- Listening to: Within Temptation
- Drinking: Coca light
Ce fut la première fois.
Je m'étais pourtant jurée que jamais je te toucherais à cette maudite boite de mouchoirs, vous savez, celle qui se trémousse toujours sur le bureau de votre psychiatre. J'en ai dejà vu de toutes les formes, de toutes les couloirs, gravées de tous les surnoms possibles et imaginables, de ces boites de mouchoirs vicieuses et sournoises n'attendant qu'une seule chose : un bon gros sanglot de votre part afin de se vider de leurs plumes immaculées.
"Effexor vous rend plus fort !" Mais bien sûr. Il a vachement marché sur moi. C'était d'ailleurs mon premier antidepresseur, quel âge j'avais déjà, dix-sept ans ? En ce temps là, je prenais très méticuleusement mes tonnes de pilules de toutes tailles, je croyais sérieusement qu'elles m'aideraient. Tu parles. Elle vient vite, la lucidité.

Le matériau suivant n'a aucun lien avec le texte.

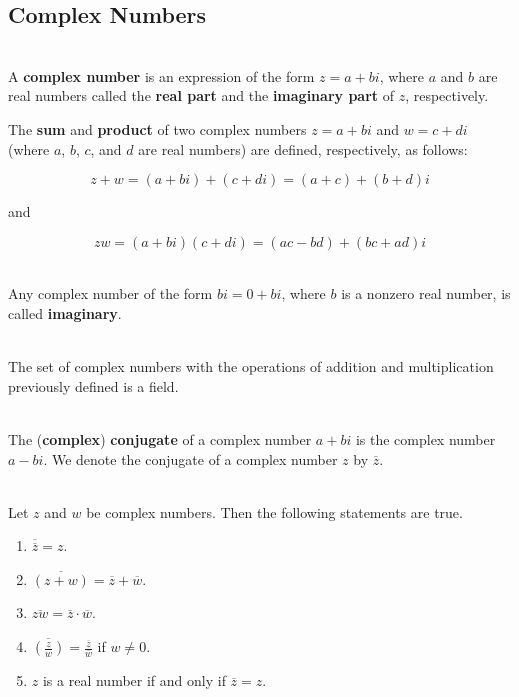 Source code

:\begin{alphasection}
	\setcounter{alphasect}{3}
	\section{Complex Numbers}

	\begin{definition}
		\hfill\\
		A \textbf{complex number} is an expression of the form $z = a + bi$, where $a$ and $b$ are real numbers called the \textbf{real part} and the \textbf{imaginary part} of $z$, respectively.

		The \textbf{sum} and \textbf{product} of two complex numbers $z = a + bi$ and $w = c+di$ (where $a$, $b$, $c$, and $d$ are real numbers) are defined, respectively, as follows:

		\[z+w = (a + bi) + (c+di) = (a+c) + (b+d)i\]

		and

		\[zw = (a+bi)(c+di) = (ac-bd)+(bc+ad)i\]
	\end{definition}

	\begin{definition}
		\hfill\\
		Any complex number of the form $bi=0 + bi$, where $b$ is a nonzero real number, is called \textbf{imaginary}.
	\end{definition}

	\begin{theorem}
		\hfill\\
		The set of complex numbers with the operations of addition and multiplication previously defined is a field.
	\end{theorem}

	\begin{definition}
		\hfill\\
		The (\textbf{complex}) \textbf{conjugate} of a complex number $a+bi$ is the complex number $a-bi$. We denote the conjugate of a complex number $z$ by $\overline{z}$.
	\end{definition}

	\begin{theorem}
		\hfill\\
		Let $z$ and $w$ be complex numbers. Then the following statements are true.

		\begin{enumerate}
			\item $\overline{\overline{z}} = z$.
			\item $\overline{(z+ w)} = \overline{z}+ \overline{w}$.
			\item $\overline{zw} = \overline{z}\cdot\overline{w}$.
			\item $\overline{(\frac{z}{w})} = \frac{\overline{z}}{\overline{w}}$ if $w \neq 0$.
			\item $z$ is a real number if and only if $\overline{z} = z$.
		\end{enumerate}
	\end{theorem}


\end{alphasection}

J'avais passé la matinée à recommencer quatre fois ( il va falloir le recommencer une cinquième fois ) un travail pour les cours, je n'avais pas vraiment envie d'aller voir monsieur le psychiatre, même si c'est la seule personne en qui j'ai confiance sur cette planète. A la clinique, je n'avais pas peur, mais aller le voir dans son cabinet a rompu la complicité d'avant. Alors je me recroqueville sur ma chaise, entourant ma poitrine de mes bras, laissant depasser une main pour ronger ces ongles que je n'ai plus, le regard plaqué sur le sol, comme au rugby. Je n'ose plus regarder dans les yeux.
- Marion, vous ne me regardez même plus.
- J'ai honte.
- Vous pensez donc que je ne suis pas assez digne pour vous aider ?
- ...
- Marion, je vais être très méchant avec vous... ( ... )
- ...
Plouf. La carapace de mepris et de haine a fondu, et mes larmes avec. J'ai detourné la tête. Je n'arrivais pas à les retenir, ces putains aquatiques. Elles coulaient sous mes cheveux. Comme des cascades de lassitude, de fatigue.

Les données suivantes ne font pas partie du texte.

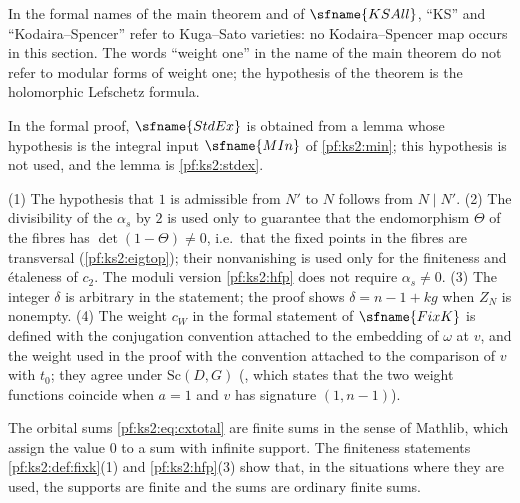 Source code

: \begin{remark}[Names]\label{pf:ks2:rem:names}
In the formal names of the main theorem and of $\sfname{KSAll}$, ``KS'' and ``Kodaira--Spencer''
refer to Kuga--Sato varieties: no Kodaira--Spencer map occurs in this section. The words ``weight
one'' in the name of the main theorem do not refer to modular forms of weight one; the hypothesis of
the theorem is the holomorphic Lefschetz formula.
\end{remark}

\begin{remark}\label{pf:ks2:rem:unused}
In the formal proof, $\sfname{StdEx}$ is obtained from a lemma whose hypothesis is the integral input
$\sfname{MIn}$ of \cref{pf:ks2:min}; this hypothesis is not used, and the lemma is
\cref{pf:ks2:stdex}.
\end{remark}

\begin{remark}\label{pf:ks2:rem:fixk}
(1) The hypothesis that $1$ is admissible from $N'$ to $N$ follows from $N\mid N'$.
(2) The divisibility of the $\alpha_s$ by $2$ is used only to guarantee that the endomorphism
$\Theta$ of the fibres has $\det(1-\Theta)\ne0$, i.e.\ that the fixed points in the fibres are
transversal (\cref{pf:ks2:eigtop}); their nonvanishing is used only for the finiteness and
\'etaleness of $c_2$. The moduli version \cref{pf:ks2:hfp} does not require $\alpha_s\ne0$.
(3) The integer $\delta$ is arbitrary in the statement; the proof shows $\delta=n-1+kg$ when $Z_N$ is
nonempty.
(4) The weight $c_W$ in the formal statement of $\sfname{FixK}$ is defined with the conjugation
convention attached to the embedding of $\omega$ at $v$, and the weight used in the proof with the
convention attached to the comparison of $v$ with $t_0$; they agree under $\mathrm{Sc}(D,G)$
(, which states that the two weight functions coincide when
$a=1$ and $v$ has signature $(1,n-1)$).
\end{remark}

\begin{remark}\label{pf:ks2:rem:finsum}
The orbital sums \eqref{pf:ks2:eq:cxtotal} are finite sums in the sense of Mathlib, which assign the
value $0$ to a sum with infinite support. The finiteness statements \cref{pf:ks2:def:fixk}(1) and
\cref{pf:ks2:hfp}(3) show that, in the situations where they are used, the supports are finite and
the sums are ordinary finite sums.
\end{remark}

- Marion... je suis allé un peu trop loin...
-... pas grave...
- Regardez moi.
- ...
Il me tend la main. Je sais que je dois au moins me forcer, lui tend la mienne.

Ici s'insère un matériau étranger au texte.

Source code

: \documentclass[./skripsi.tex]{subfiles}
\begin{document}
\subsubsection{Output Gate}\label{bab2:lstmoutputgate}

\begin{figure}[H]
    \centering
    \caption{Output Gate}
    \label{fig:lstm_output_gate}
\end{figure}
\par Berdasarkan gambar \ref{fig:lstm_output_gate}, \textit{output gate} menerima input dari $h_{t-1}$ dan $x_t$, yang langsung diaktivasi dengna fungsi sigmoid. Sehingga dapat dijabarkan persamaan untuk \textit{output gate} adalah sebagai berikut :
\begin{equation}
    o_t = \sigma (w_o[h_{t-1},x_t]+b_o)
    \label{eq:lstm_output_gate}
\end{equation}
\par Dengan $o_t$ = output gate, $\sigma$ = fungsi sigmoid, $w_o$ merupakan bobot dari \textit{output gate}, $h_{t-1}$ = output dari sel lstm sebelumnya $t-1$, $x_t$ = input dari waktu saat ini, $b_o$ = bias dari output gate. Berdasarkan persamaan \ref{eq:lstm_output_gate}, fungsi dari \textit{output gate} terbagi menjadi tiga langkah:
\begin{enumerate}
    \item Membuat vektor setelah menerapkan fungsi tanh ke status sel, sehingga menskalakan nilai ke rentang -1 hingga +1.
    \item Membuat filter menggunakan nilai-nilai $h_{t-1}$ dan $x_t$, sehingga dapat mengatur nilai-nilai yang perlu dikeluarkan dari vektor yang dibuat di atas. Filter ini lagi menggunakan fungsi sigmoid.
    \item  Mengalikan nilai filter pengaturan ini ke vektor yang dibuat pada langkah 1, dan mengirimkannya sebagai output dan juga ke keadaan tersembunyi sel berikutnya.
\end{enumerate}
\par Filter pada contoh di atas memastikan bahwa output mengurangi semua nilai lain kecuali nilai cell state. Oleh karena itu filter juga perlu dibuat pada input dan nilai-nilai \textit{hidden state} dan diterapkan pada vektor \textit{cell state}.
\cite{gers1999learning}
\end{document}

- Marion, regardez moi. Je sais que l'exercice de la séance est difficile... que je vous en demande beaucoup.
Certes. Ma voix ne s'est plus manifesté. Ni mon regard. Lentement, ma main s'est dirrigée vers l'ennemie : la boie à mouchoir. J'ai essuyé mes yeux, mon nez de clown triste. Une deuxième feuille pâle. Une troisième. Impossibilité de m'arrêter. Pendant que j'essaie de stopper la pluie, il note. Je sais ce qu'il note.
" Pleure enfin devant moi, après trois ans d'entretiens "
Je vais y gagner quoi ? A la sortie, j'ai rien trouvé de mieux que de me re-re-re-reteindre mes cheveux en rouge. Pour que les larmes deviennent de sang, et se collent donc à mes idées. A dix-sept ans, c'était pas normal de voir un psy. Maintenant, c'est presque devenu banal. M'en fou.